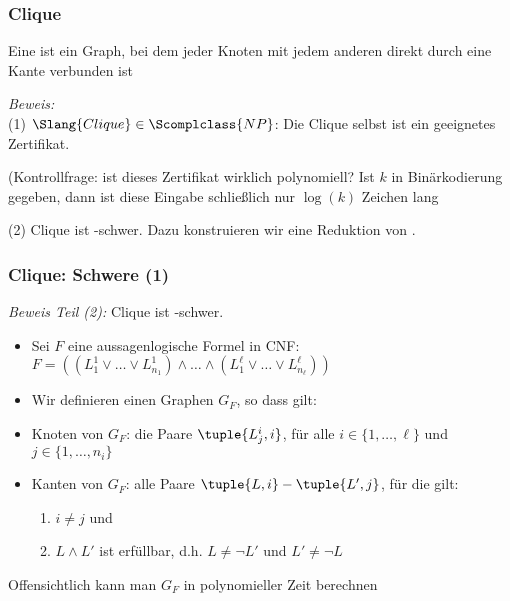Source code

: \documentclass[aspectratio=1610,onlymath]{beamer}
\begin{document}
\begin{frame}\frametitle{Clique}

Eine  ist ein Graph, bei dem jeder Knoten mit jedem anderen
direkt durch eine Kante verbunden ist\medskip

\medskip\pause

\pause

\emph{Beweis:}\\
(1) $\Slang{Clique}\in\Scomplclass{NP}$: Die Clique selbst ist ein geeignetes Zertifikat.\\[1ex] {\tiny(Kontrollfrage: ist dieses Zertifikat wirklich polynomiell? Ist $k$ in Binärkodierung gegeben, dann ist diese Eingabe schließlich nur $\log(k)$ Zeichen lang \ghost{\ldots)}\pause

}\medskip

(2) Clique ist -schwer. Dazu konstruieren wir eine Reduktion von .

\end{frame}

\begin{frame}\frametitle{Clique: Schwere (1)}

\emph{Beweis Teil (2):} Clique ist -schwer.
\begin{itemize}
\item Sei $F$ eine aussagenlogische Formel in CNF:\\
$F=\left((L^1_1\vee \ldots\vee L^1_{n_1})\wedge \ldots\wedge (L^\ell_1\vee \ldots\vee L^\ell_{n_\ell})\right)$\pause
%
\item Wir definieren einen Graphen $G_F$, so dass gilt:\\[1ex]
\pause
%
\item \alert{Knoten von $G_F$:} die Paare $\tuple{L^i_j,i}$, für alle $i\in\{1,\ldots,\ell\}$ und $j\in\{1,\ldots,n_i\}$\pause
%
\item \alert{Kanten von $G_F$:} alle Paare $\tuple{L,i}-\tuple{L',j}$, für die gilt:
\begin{enumerate}[(1)]
\item $i\neq j$ und
\item $L\wedge L'$ ist erfüllbar, d.h. $L\neq \neg L'$ und $L'\neq \neg L$
\end{enumerate}
\end{itemize}
Offensichtlich kann man $G_F$ in polynomieller Zeit berechnen

\end{frame}
\end{document}
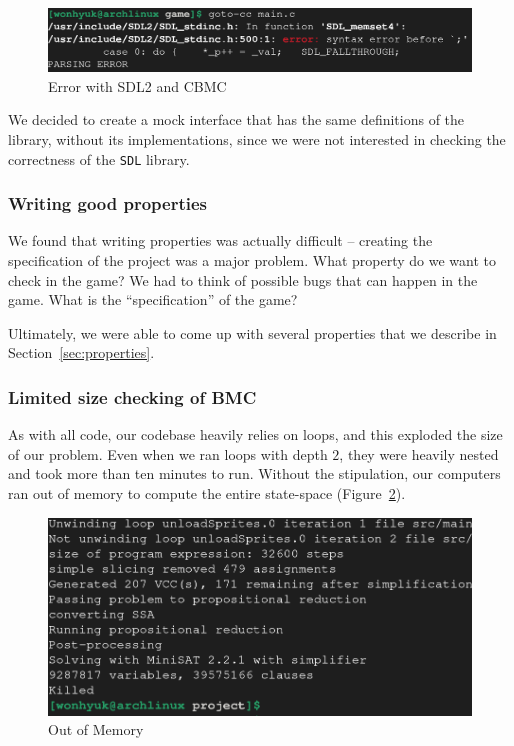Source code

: \documentclass{article}
\begin{document}
\begin{figure}[h!]
    \includegraphics[width=\linewidth]{cbmc-sdl.png}
    \caption{Error with SDL2 and CBMC}
    \label{fig:cbmc-sdl}
\end{figure}

We decided to create a mock interface that has the same definitions of the library, without its implementations,
since we were not interested in checking the correctness of the \texttt{SDL} library.

\subsubsection{Writing good properties}
We found that writing properties was actually difficult -- creating the specification of the project was a major problem.
What property do we want to check in the game?
We had to think of possible bugs that can happen in the game.
What is the ``specification'' of the game?

Ultimately, we were able to come up with several properties that we describe in Section~\ref{sec:properties}.

\subsubsection{Limited size checking of BMC}
As with all code, our codebase heavily relies on loops, and this exploded the size of our problem.
Even when we ran loops with depth $2$, they were heavily nested and took more than ten minutes to run.
Without the stipulation, our computers ran out of memory to compute the entire state-space (Figure~\ref{fig:killed}).
\begin{figure}[h!]
    \includegraphics[width=\linewidth]{killed.png}
    \caption{Out of Memory}
    \label{fig:killed}
\end{figure}
\end{document}
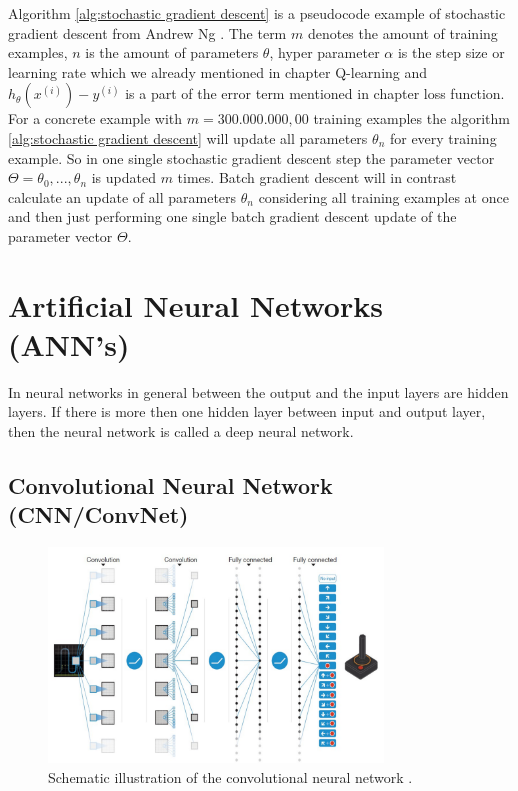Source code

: \documentclass[conference]{IEEEtran}
\begin{document}
Algorithm \ref{alg:stochastic gradient descent} is a pseudocode example of stochastic gradient descent from Andrew Ng \cite{ng_2017}. The term $m$ denotes the amount of training examples, $n$ is the amount of parameters $\theta$, hyper parameter $\alpha$ is the step size or learning rate which we already mentioned in chapter Q-learning and $h_\theta(x^{(i)}) - y^{(i)}$ is a part of the error term mentioned in chapter loss function. For a concrete example with $m = 300.000.000,00$ training examples the algorithm \ref{alg:stochastic gradient descent} will update all parameters $\theta_n$ for every training example. So in one single stochastic gradient descent step the parameter vector $\Theta = \theta_0, ..., \theta_n$ is updated $m$ times. Batch gradient descent will in contrast calculate an update of all parameters $\theta_n$ considering all training examples at once and then just performing one single batch gradient descent update of the parameter vector $\Theta$.

\section{Artificial Neural Networks (ANN's)}
In neural networks in general between the output and the input layers are hidden layers. If there is more then one hidden layer between input and output layer, then the neural network is called a deep neural network.

\subsection{Convolutional Neural Network (CNN/ConvNet)}

\begin{figure}[!t]
\centering
\includegraphics[width=3.5in]{conv_net}
\caption{Schematic illustration of the convolutional neural network \cite{DRL:HumanLevelControl}.}
\label{fig:conv_net}
\end{figure}
\end{document}
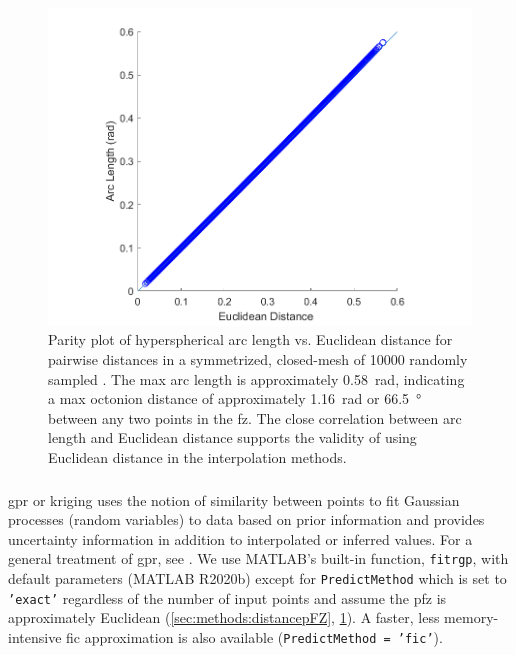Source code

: \documentclass[preprint,12pt]{elsarticle}
\begin{document}
\begin{figure}
\centering
\includegraphics[width=0.5\linewidth]{dist-parity.png}
\caption{Parity plot of hyperspherical arc length vs. Euclidean distance for pairwise distances in a symmetrized, closed-mesh of \num{10000} randomly sampled . The max arc length is approximately \SI{0.58}{\radian}, indicating a max octonion distance of approximately \SI{1.16}{\radian} or \SI{66.5}{\degree} between any two points in the \acrlong{fz}. The close correlation between arc length and Euclidean distance supports the validity of using Euclidean distance in the interpolation methods.}
\label{fig:dist-parity}
\end{figure}

\subsubsection{}


\Gls{gpr} or kriging uses the notion of similarity between points to fit Gaussian processes (random variables) to data based on prior information and provides uncertainty information in addition to interpolated or inferred values. For a general treatment of \gls{gpr}, see \cite{rasmussenGaussianProcessesMachine2006}. We use MATLAB's built-in function, \texttt{fitrgp}, with default parameters (MATLAB R2020b) except for \texttt{PredictMethod} which is set to \texttt{'exact'} regardless of the number of input points and assume the \gls{pfz} is approximately Euclidean (\cref{sec:methods:distancepFZ}, \cref{fig:dist-parity}). A faster, less memory-intensive \gls{fic} approximation is also available (\texttt{PredictMethod = 'fic'}).
\end{document}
################
### About this exercise
The data above needs to be retyped exactly, with the images left out.

### Answer for this exercise
Source code

: \documentclass[aspectratio=1610,onlymath]{beamer}
\begin{document}
\begin{frame}\frametitle{Clique}

Eine  ist ein Graph, bei dem jeder Knoten mit jedem anderen
direkt durch eine Kante verbunden ist\medskip

\medskip\pause

\pause

\emph{Beweis:}\\
(1) $\Slang{Clique}\in\Scomplclass{NP}$: Die Clique selbst ist ein geeignetes Zertifikat.\\[1ex] {\tiny(Kontrollfrage: ist dieses Zertifikat wirklich polynomiell? Ist $k$ in Binärkodierung gegeben, dann ist diese Eingabe schließlich nur $\log(k)$ Zeichen lang \ghost{\ldots)}\pause

}\medskip

(2) Clique ist -schwer. Dazu konstruieren wir eine Reduktion von .

\end{frame}

\begin{frame}\frametitle{Clique: Schwere (1)}

\emph{Beweis Teil (2):} Clique ist -schwer.
\begin{itemize}
\item Sei $F$ eine aussagenlogische Formel in CNF:\\
$F=\left((L^1_1\vee \ldots\vee L^1_{n_1})\wedge \ldots\wedge (L^\ell_1\vee \ldots\vee L^\ell_{n_\ell})\right)$\pause
%
\item Wir definieren einen Graphen $G_F$, so dass gilt:\\[1ex]
\pause
%
\item \alert{Knoten von $G_F$:} die Paare $\tuple{L^i_j,i}$, für alle $i\in\{1,\ldots,\ell\}$ und $j\in\{1,\ldots,n_i\}$\pause
%
\item \alert{Kanten von $G_F$:} alle Paare $\tuple{L,i}-\tuple{L',j}$, für die gilt:
\begin{enumerate}[(1)]
\item $i\neq j$ und
\item $L\wedge L'$ ist erfüllbar, d.h. $L\neq \neg L'$ und $L'\neq \neg L$
\end{enumerate}
\end{itemize}
Offensichtlich kann man $G_F$ in polynomieller Zeit berechnen

\end{frame}
\end{document}
Source code

: \documentclass{article}
\begin{document}
\begin{figure}[h!]
    \includegraphics[width=\linewidth]{cbmc-sdl.png}
    \caption{Error with SDL2 and CBMC}
    \label{fig:cbmc-sdl}
\end{figure}

We decided to create a mock interface that has the same definitions of the library, without its implementations,
since we were not interested in checking the correctness of the \texttt{SDL} library.

\subsubsection{Writing good properties}
We found that writing properties was actually difficult -- creating the specification of the project was a major problem.
What property do we want to check in the game?
We had to think of possible bugs that can happen in the game.
What is the ``specification'' of the game?

Ultimately, we were able to come up with several properties that we describe in Section~\ref{sec:properties}.

\subsubsection{Limited size checking of BMC}
As with all code, our codebase heavily relies on loops, and this exploded the size of our problem.
Even when we ran loops with depth $2$, they were heavily nested and took more than ten minutes to run.
Without the stipulation, our computers ran out of memory to compute the entire state-space (Figure~\ref{fig:killed}).
\begin{figure}[h!]
    \includegraphics[width=\linewidth]{killed.png}
    \caption{Out of Memory}
    \label{fig:killed}
\end{figure}
\end{document}
Source code

: \documentclass[conference]{IEEEtran}
\begin{document}
Algorithm \ref{alg:stochastic gradient descent} is a pseudocode example of stochastic gradient descent from Andrew Ng \cite{ng_2017}. The term $m$ denotes the amount of training examples, $n$ is the amount of parameters $\theta$, hyper parameter $\alpha$ is the step size or learning rate which we already mentioned in chapter Q-learning and $h_\theta(x^{(i)}) - y^{(i)}$ is a part of the error term mentioned in chapter loss function. For a concrete example with $m = 300.000.000,00$ training examples the algorithm \ref{alg:stochastic gradient descent} will update all parameters $\theta_n$ for every training example. So in one single stochastic gradient descent step the parameter vector $\Theta = \theta_0, ..., \theta_n$ is updated $m$ times. Batch gradient descent will in contrast calculate an update of all parameters $\theta_n$ considering all training examples at once and then just performing one single batch gradient descent update of the parameter vector $\Theta$.

\section{Artificial Neural Networks (ANN's)}
In neural networks in general between the output and the input layers are hidden layers. If there is more then one hidden layer between input and output layer, then the neural network is called a deep neural network.

\subsection{Convolutional Neural Network (CNN/ConvNet)}

\begin{figure}[!t]
\centering
\includegraphics[width=3.5in]{conv_net}
\caption{Schematic illustration of the convolutional neural network \cite{DRL:HumanLevelControl}.}
\label{fig:conv_net}
\end{figure}
\end{document}
Source code

: \documentclass[preprint,12pt]{elsarticle}
\begin{document}
\begin{figure}
\centering
\includegraphics[width=0.5\linewidth]{dist-parity.png}
\caption{Parity plot of hyperspherical arc length vs. Euclidean distance for pairwise distances in a symmetrized, closed-mesh of \num{10000} randomly sampled . The max arc length is approximately \SI{0.58}{\radian}, indicating a max octonion distance of approximately \SI{1.16}{\radian} or \SI{66.5}{\degree} between any two points in the \acrlong{fz}. The close correlation between arc length and Euclidean distance supports the validity of using Euclidean distance in the interpolation methods.}
\label{fig:dist-parity}
\end{figure}

\subsubsection{}


\Gls{gpr} or kriging uses the notion of similarity between points to fit Gaussian processes (random variables) to data based on prior information and provides uncertainty information in addition to interpolated or inferred values. For a general treatment of \gls{gpr}, see \cite{rasmussenGaussianProcessesMachine2006}. We use MATLAB's built-in function, \texttt{fitrgp}, with default parameters (MATLAB R2020b) except for \texttt{PredictMethod} which is set to \texttt{'exact'} regardless of the number of input points and assume the \gls{pfz} is approximately Euclidean (\cref{sec:methods:distancepFZ}, \cref{fig:dist-parity}). A faster, less memory-intensive \gls{fic} approximation is also available (\texttt{PredictMethod = 'fic'}).
\end{document}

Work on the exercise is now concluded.